Circulating microRNA let‑7e is decreased in knee osteoarthritis, accompanied by elevated apoptosis and reduced autophagy.

TL;DR: Evidence is provided that circulating let-7e may be a potential serum biomarker for the diagnosis and treatment of KOA and that treatment with Si-Miao-San (SMS) treatment restored the expression of let- 7e and reversed the changes in apoptosis and autophagy.

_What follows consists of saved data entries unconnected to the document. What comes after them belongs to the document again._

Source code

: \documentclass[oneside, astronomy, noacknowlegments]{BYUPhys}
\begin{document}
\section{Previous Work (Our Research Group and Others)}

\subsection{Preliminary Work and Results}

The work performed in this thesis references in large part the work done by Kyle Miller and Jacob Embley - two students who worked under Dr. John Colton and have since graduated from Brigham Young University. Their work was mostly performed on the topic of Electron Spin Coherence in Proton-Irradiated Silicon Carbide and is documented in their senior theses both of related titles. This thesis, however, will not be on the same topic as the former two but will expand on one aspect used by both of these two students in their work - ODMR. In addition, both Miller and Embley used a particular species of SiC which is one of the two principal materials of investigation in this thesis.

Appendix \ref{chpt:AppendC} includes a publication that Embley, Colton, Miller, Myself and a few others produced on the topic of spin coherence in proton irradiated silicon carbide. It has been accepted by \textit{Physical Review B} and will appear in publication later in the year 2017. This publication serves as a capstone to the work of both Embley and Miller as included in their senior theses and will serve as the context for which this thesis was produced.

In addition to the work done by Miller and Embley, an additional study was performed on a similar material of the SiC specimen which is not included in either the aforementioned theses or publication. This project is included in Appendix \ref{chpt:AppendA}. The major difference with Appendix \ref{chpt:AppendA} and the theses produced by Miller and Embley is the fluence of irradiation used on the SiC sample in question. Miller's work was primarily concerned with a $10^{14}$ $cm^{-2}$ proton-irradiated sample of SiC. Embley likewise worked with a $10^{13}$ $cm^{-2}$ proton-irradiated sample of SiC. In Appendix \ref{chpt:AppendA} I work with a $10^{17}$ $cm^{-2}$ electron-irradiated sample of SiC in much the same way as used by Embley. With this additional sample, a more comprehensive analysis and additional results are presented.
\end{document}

Abstract: Knee osteoarthritis (KOA) is a major cause of leg disability in the elderly population. Recently, the expression levels of circulating microRNA (miRNA) let‑7e have been reported to be significantly reduced in KOA. The aims of the present study were to assess the feasibility of let‑7e as a serum marker for detecting KOA and to explore the underlying mechanisms of its involvement. Based on previous studies and bioinformatics analysis, let‑7e may regulate apoptosis and autophagy of articular chondrocytes. A total of 10 patients with KOA and 10 patients with trauma without KOA were recruited to examine the levels of let‑7e in peripheral blood. Subsequently, KOA rat models were established, and the levels of let‑7e in the cartilage and serum were examined, the expression of apoptotic proteins and autophagy‑related proteins in the cartilage were investigated, and apoptotic and autophagic activities of primary cultured chondrocytes were also detected. In patients with KOA, let‑7e levels in the peripheral serum were significantly decreased compared with the control group, and this result was confirmed in the peripheral serum and cartilage of KOA rats. In addition, the expression levels of proteins involved in the apoptotic pathway were increased in the cartilage of KOA rats, and apoptotic activity was increased. The expression of autophagy‑related proteins beclin 1 and microtubule associated protein 1 light chain 3 β (LC3B) II/LC3BI in the articular cartilage of KOA rats was lower compared with the controls, and autophagy was decreased. Si‑Miao‑San (SMS) treatment restored the expression of let‑7e and reversed the changes in apoptosis and autophagy. Therefore, the present study provided additional evidence that circulating let‑7e may be a potential serum biomarker for the diagnosis and treatment of KOA. Elevated apoptosis levels and decreased autophagy levels of cartilage tissue are involved in KOA, and treatment with SMS may reverse these effects.